Türk toplumundaki gizli Kürt düşmanlığı her koşulda ve değişik durumlarda ortaya çıkıyor. Demokrat görünen, ilerici görünün insanlar yüzlerindeki maskeyi tek tek indiriyor. Kürtlere dönük bir konu olduğu zaman feminizim adına, solculuk adına, hümanizm adına veya değişik kılıflarla Kürt düşmanlığını ortaya koyuyorlar. Fatih Altaylı Kürt sanatçı Yılmaz Güney için 23 yıl önce yazdığı makaleyi tekrar gündeme getirdi. Altaylıya göre Yılmaz Güney Türkiye’nin başına bela olan bir katil.
Farah Zeynep Abdullah başlattı
Oyuncu Farah Zeynep Abdullah’ın, sanatçı Yılmaz Güney hakkında, “Sinemamızın en iyi kadın döven erkeği” sözleri tartışma başlattı, Güney’in ailesi Abdullah’a dava açacaklarını söyledi. Gazeteci Fatih Altaylı da bu tartışmanın başladığı 23 yıl önceki Hürriyet’teki köşesindeki, “Benim için Yılmaz Güney, Türkiye’nin Avrupa’daki imajını yerle bir eden, bunu da kendi menfaatleri için yapan bir katildir.” ifadesini bugün yeniden hatırlattı.
9 Eylül 1984’te hayatını kaybeden oyuncu, yönetmen ve senarist Yılmaz Güney’in ölüm yıl dönümü nedeniyle yazar Murathan Mungan X hesabından “Yılmaz Güney’in ölümünün 39. yılı. İyi bir yönetmen, iyi bir oyuncu, iyi bir senarist olmasının yanı sıra sinemamızın en iyi yürüyen erkeğiydi. Bir daha kimse onun gibi boynunu hafifçe yana kırarak hüzünle bakarken içimizin en ücra yerine dokunamadı” paylaşımını yaptı.

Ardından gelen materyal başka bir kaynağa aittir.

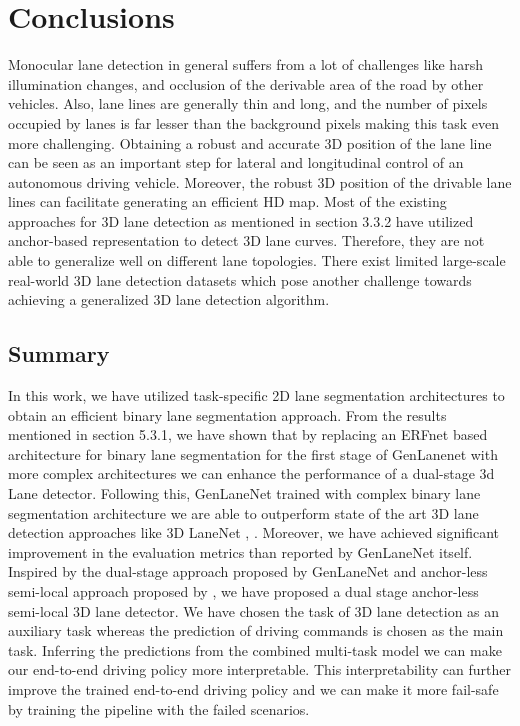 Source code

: 



    \chapter{Conclusions}
    Monocular lane detection in general suffers from a lot of challenges like harsh illumination changes, and occlusion of the derivable area of the road by other vehicles. Also, lane lines are generally thin and long, and the number of pixels occupied by lanes is far lesser than the background pixels making this task even more challenging. Obtaining a robust and accurate 3D position of the lane line can be seen as an important step for lateral and longitudinal control of an autonomous driving vehicle. Moreover, the robust 3D position of the drivable lane lines can facilitate generating an efficient HD map. Most of the existing approaches for 3D lane detection as mentioned in section 3.3.2 have utilized anchor-based representation to detect 3D lane curves. Therefore, they are not able to generalize well on different lane topologies. There exist limited large-scale real-world 3D lane detection datasets which pose another challenge towards achieving a generalized 3D lane detection algorithm.
     
    

    \section{Summary}
    In this work, we have utilized task-specific 2D lane segmentation architectures to obtain an efficient binary lane segmentation approach.
    From the results mentioned in section 5.3.1, we have shown that by replacing an ERFnet \cite{Romera2018ERFNetER} based architecture for binary lane segmentation for the first stage of GenLanenet \cite{guo2020gen} with more complex architectures we can enhance the performance of a dual-stage 3d Lane detector. Following this, GenLaneNet \cite{guo2020gen} trained with complex binary lane segmentation architecture we are able to outperform state of the art 3D lane detection approaches like 3D LaneNet \cite{DBLP:journals/corr/abs-1811-10203}, \cite{9506296}. Moreover, we have achieved significant improvement in the evaluation metrics than reported by GenLaneNet \cite{guo2020gen} itself. Inspired by the dual-stage approach proposed by GenLaneNet \cite{guo2020gen}
    and anchor-less semi-local approach proposed by \cite{DBLP:journals/corr/abs-2011-01535}, we have proposed a dual stage anchor-less semi-local 3D lane detector. We have chosen the task of 3D lane detection as an auxiliary task whereas the prediction of driving commands is chosen as the main task. Inferring the predictions from the combined multi-task model we can make our end-to-end driving policy more interpretable. This interpretability can further improve the trained end-to-end driving policy and we can make it more fail-safe by training the pipeline with the failed scenarios.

Mungan’a yanıt veren Farah Zeynep Abdullah “Sinemamızın en iyi yürüyen erkeği shjs ve kadın döven ve şiddet türleri açısından zengin ve etkili silah kullanan diyelim” ifadelerini kullandı.
Yılmaz Güney’in ailesi Abdullah’ın bu ifadeleriyle ilgili dava açma kararı aldıklarını duyurdu.

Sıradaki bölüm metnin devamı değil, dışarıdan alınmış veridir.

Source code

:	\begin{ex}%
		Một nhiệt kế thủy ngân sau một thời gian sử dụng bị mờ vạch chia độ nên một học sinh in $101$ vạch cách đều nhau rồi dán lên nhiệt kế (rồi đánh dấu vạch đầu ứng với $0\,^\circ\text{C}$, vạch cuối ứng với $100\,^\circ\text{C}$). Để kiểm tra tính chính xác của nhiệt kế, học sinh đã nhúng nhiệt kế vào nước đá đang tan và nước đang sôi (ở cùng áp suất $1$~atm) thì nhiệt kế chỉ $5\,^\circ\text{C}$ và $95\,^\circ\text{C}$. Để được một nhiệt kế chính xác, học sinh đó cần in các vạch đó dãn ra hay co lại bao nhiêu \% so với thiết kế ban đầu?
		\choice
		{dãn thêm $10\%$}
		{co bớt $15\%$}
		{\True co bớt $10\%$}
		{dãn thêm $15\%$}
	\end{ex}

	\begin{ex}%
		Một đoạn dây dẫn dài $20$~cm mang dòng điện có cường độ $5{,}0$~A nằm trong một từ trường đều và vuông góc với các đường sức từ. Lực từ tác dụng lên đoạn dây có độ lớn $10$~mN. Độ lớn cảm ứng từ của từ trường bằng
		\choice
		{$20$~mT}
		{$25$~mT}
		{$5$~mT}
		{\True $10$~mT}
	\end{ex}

Altaylı: Yılmaz Güney katildir
Gazeteci Altaylı yıllar önce yazdığı makaleyi bugün yeniden paylaştı. Hiç yorum yapmaması aynı düşünceleri paylaştığı anlamına geliyor elbette. Altaylı o dönem ne yazmıştı?
Fatih Altaylı, yeniden gündeme gelen konuya 2000 yılındaki yazısıyla dahil oldu. Altaylı söz konusu yazıda şu ifadeleri kullanmıştı ve bazı sanatçılar tarafından günlerce yorumlanmıştı. Altaylı’nın bu gün aynı makaleyi güncellemesinden sonra medyaya Yılmaz Güney ailesinin kendisine dava açacağı haberi düştü.
“Pazar günü Hürriyet Pazar’da bir röportaj. Konu Yılmaz Güney.
Yılmaz Güney’in ülkesinde sinema yapma olanakları elinden alındığı için yurtdışına kaçmak zorunda kaldığı, büyük bir sinemacı ve düşünce adamı olduğu, bu yüzden Türkiye’yi terk etmek durumunda bırakıldığı anlatılıyor sayfalarda.
Güney’in hayatı film olacakmış. İnci Aral da senaryoyu yazıyormuş. Filme bir itirazım yok da, İnci Aral’ın söylediklerine itirazım var. Yılmaz Güney’in ne olduğunu yeni nesiller bilmediği için bu yutturmacaları yazıp duruyorlar.
Yılmaz Güney kadın döven, entelektüel yönü zayıf, maço bir adam aslında.
İlk eşi Nebahat Çehre’yi dayaktan geçiren, Çehre’nin kaçıp kurtulduğu bir adam.
Hapisten kaçıp yurtdışına gitmesinin ise fikirle mikirle alakası yok.
Adam katil. Bayağı bir katil.
İçki masasında Yumurtalık Hákimi’ni vurmuş.
Siyasi yön falan yok olayda.
Adi bir katil. Sonra hapisten kaçıp yurtdışında tutunmak için kendine siyasi bir hava yaratmış.
Sanki düşünce suçlusu gibi.
Senaryoyu yazan İnci Aral, röportajda bu cinayetten hiç söz etmiyor. Üzerinden, ‘‘Yumurtalık olayı!’’ diye geçiyor. Yumurtalık olayı denen mesele, Yılmaz Güney’in basit bir katil olduğunu ortaya çıkaracağı için atlanıyor.
Kadın döven bir katilden, bir mit yaratmak için gerçekler saptırılıyor.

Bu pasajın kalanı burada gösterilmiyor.